Une maladie pulmonaire autrefois principalement liée à l’exploitation minière apparaît désormais dans un lieu de travail très différent : les ateliers de fabrication de comptoirs. Les médecins et les chercheurs en santé publique affirment que les travailleurs qui coupent et polissent la pierre reconstituée utilisée pour les comptoirs de delicacies développent une silicose, une maladie pulmonaire grave et permanente causée par l’inhalation de fines poussières de silice. Cette maladie cicatrise le tissu pulmonaire, rendant la respiration plus difficile au fil du temps et laissant aux sufferers peu d’choices de traitement au-delà des soins de soutien ou, dans les cas graves, d’une transplantation pulmonaire.
Les comptoirs en quartz d’ingénierie sont devenus populaires ces dernières années automobile ils sont durables, abordables et visuellement cohérents. Le marché mondial de ces surfaces s’est développé rapidement à mesure que les propriétaires remplacent la pierre naturelle par des matériaux manufacturés. Cependant, derrière cette croissance, les specialists de la santé affirment que les travailleurs qui produisent et façonnent les tranches sont confrontés à des risques que beaucoup n’avaient pas pleinement compris lorsqu’ils ont commencé à travailler.
Lorsque la pierre reconstituée est taillée, meulée ou polie, elle libère des particules microscopiques de silice cristalline dans l’air.
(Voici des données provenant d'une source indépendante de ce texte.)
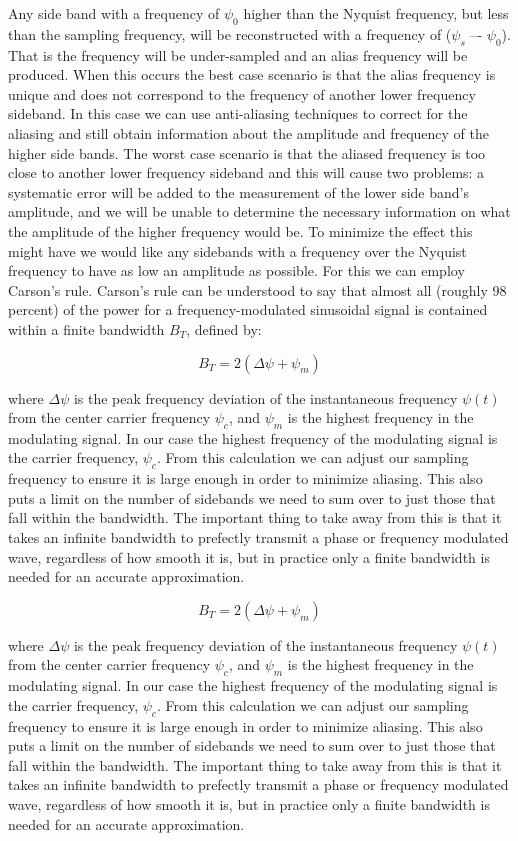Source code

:\documentclass[onecolumn, groupedaddress, 10pt]{revtex4-1}
\begin{document}
Any side band with a frequency of $\psi_0$ higher than the Nyquist frequency, but less than the sampling frequency, will be reconstructed with a frequency of ($\psi_s$ –- $\psi_0$). That is the frequency will be under-sampled and an alias frequency will be produced. When this occurs the best case scenario is that the alias frequency is unique and does not correspond to the frequency of another lower frequency sideband. In this case we can use anti-aliasing techniques to correct for the aliasing and still obtain information about the amplitude and frequency of the higher side bands. The worst case scenario is that the aliased frequency is too close to another lower frequency sideband and this will cause two problems: a systematic error will be added to the measurement of the lower side band’s amplitude, and we will be unable to determine the necessary information on what the amplitude of the higher frequency would be. To minimize the effect this might have we would like any sidebands with a frequency over the Nyquist frequency to have as low an amplitude as possible. For this we can employ Carson’s rule. Carson’s rule can be understood to say that almost all (roughly 98 percent) of the power for a frequency-modulated sinusoidal signal is contained within a finite bandwidth $B_T$, defined by:

\begin{equation}
B_T = 2(\Delta\psi + \psi_m)
\end{equation}

where $\Delta\psi$ is the peak frequency deviation of the instantaneous frequency $\psi(t)$ from the center carrier frequency $\psi_c$, and $\psi_m$ is the highest frequency in the modulating signal. In our case the highest frequency of the modulating signal is the carrier frequency, $\psi_c$. From this calculation we can adjust our sampling frequency to ensure it is large enough in order to minimize aliasing. This also puts a limit on the number  of sidebands we need to sum over to just those that fall within the bandwidth.  The important thing to take away from this is that it takes an infinite bandwidth to prefectly transmit a phase or frequency modulated wave, regardless of how smooth it is, but in practice only a finite bandwidth is needed for an accurate approximation.

\begin{equation}
B_T = 2(\Delta\psi + \psi_m)
\end{equation}

where $\Delta\psi$ is the peak frequency deviation of the instantaneous frequency $\psi(t)$ from the center carrier frequency $\psi_c$, and $\psi_m$ is the highest frequency in the modulating signal. In our case the highest frequency of the modulating signal is the carrier frequency, $\psi_c$. From this calculation we can adjust our sampling frequency to ensure it is large enough in order to minimize aliasing. This also puts a limit on the number  of sidebands we need to sum over to just those that fall within the bandwidth.  The important thing to take away from this is that it takes an infinite bandwidth to prefectly transmit a phase or frequency modulated wave, regardless of how smooth it is, but in practice only a finite bandwidth is needed for an accurate approximation.
 
\end{document}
Ces particules sont suffisamment petites pour pénétrer profondément dans les poumons lorsqu’elles sont inhalées. Une exposition répétée provoque une irritation et des cicatrices irréversibles. Contrairement à certaines affections pulmonaires qui s’améliorent après l’arrêt de l’exposition, la silicose proceed de s’aggraver même après qu’un travailleur quitte son emploi.
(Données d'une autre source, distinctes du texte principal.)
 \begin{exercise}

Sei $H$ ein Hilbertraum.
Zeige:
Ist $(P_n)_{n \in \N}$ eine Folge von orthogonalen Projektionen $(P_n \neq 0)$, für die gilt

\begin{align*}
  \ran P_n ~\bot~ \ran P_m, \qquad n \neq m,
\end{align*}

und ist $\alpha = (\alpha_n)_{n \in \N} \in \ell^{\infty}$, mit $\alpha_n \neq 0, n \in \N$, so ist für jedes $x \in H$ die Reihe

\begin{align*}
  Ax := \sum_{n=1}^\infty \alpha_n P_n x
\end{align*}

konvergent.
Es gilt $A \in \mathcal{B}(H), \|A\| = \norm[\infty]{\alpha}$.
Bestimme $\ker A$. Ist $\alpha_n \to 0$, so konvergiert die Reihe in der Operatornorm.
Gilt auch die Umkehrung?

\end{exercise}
Les médecins de plusieurs États américains, dont la Californie, le Texas, la Floride et certaines events du Nord-Est, signalent une augmentation constante des cas parmi les travailleurs des comptoirs. La plupart des sufferers sont des hommes dans la trentaine ou la quarantaine, bien plus jeunes que les travailleurs traditionnellement diagnostiqués avec une silicose depuis des décennies dans une carrière dans l’exploitation minière ou le sablage. Rien qu’en Californie, les autorités sanitaires ont confirmé des centaines de cas et des dizaines de décès liés à l’exposition aux calculs artificiels depuis 2019. La silicose n’étant pas suivie à l’échelle nationale, les spécialistes estiment que le nombre réel de travailleurs touchés est probablement plus élevé.
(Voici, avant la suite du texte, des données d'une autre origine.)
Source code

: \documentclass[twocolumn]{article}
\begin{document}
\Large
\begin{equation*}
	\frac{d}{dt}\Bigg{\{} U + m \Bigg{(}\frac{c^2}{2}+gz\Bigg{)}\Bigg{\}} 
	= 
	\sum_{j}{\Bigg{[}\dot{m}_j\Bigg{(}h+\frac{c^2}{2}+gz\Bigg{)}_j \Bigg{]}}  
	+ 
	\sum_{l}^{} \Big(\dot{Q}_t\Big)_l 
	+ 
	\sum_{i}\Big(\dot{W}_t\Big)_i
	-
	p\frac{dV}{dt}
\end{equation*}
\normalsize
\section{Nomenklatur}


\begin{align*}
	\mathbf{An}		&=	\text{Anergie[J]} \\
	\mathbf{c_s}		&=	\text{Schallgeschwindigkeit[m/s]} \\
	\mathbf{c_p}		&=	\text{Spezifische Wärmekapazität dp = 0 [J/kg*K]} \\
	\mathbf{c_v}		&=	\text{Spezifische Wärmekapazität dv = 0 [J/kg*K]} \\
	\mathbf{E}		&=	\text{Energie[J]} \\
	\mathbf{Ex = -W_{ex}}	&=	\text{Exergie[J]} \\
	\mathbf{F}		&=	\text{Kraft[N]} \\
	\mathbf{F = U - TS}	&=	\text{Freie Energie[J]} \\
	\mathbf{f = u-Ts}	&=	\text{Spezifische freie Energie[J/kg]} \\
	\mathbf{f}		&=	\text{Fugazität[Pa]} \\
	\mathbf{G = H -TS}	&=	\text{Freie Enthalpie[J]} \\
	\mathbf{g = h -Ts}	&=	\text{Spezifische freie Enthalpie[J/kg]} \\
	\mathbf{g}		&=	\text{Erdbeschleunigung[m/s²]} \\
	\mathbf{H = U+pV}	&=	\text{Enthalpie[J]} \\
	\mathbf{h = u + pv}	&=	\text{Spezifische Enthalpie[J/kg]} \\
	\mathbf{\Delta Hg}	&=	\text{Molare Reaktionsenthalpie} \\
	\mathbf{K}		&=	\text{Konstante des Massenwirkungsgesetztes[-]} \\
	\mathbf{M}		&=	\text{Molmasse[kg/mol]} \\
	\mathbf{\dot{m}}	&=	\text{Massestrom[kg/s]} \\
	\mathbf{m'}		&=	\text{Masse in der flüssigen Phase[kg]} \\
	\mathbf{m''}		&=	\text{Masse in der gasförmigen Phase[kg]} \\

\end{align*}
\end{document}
Les médecins affirment que cette tendance est devenue claire seulement après que plusieurs sufferers présentant des lésions pulmonaires inexpliquées aient partagé des antécédents professionnels similaires. Les travailleurs qui semblaient par ailleurs en bonne santé ont commencé à souffrir d’essoufflement, de fatigue et d’un déclin de leur fonction pulmonaire quelques années seulement après avoir été exposés. Certains ont rapidement évolué vers une insuffisance respiratoire. Pour plusieurs sufferers, la transplantation pulmonaire est devenue la seule choice de survie, même si les poumons transplantés fonctionnent généralement pendant un nombre limité d’années et nécessitent des soins médicaux à vie.
Les fabricants de pierre reconstituée soutiennent que le matériau peut être manipulé en toute sécurité lorsque les mesures de sécurité appropriées sont suivies. Les représentants de l’industrie soulignent les protections sur le lieu de travail telles que les méthodes de coupe humide, les systèmes de air flow et les respirateurs conçus pour limiter l’exposition à la poussière. Ils soutiennent que la maladie survient principalement lorsque les employeurs ne respectent pas les normes de sécurité établies.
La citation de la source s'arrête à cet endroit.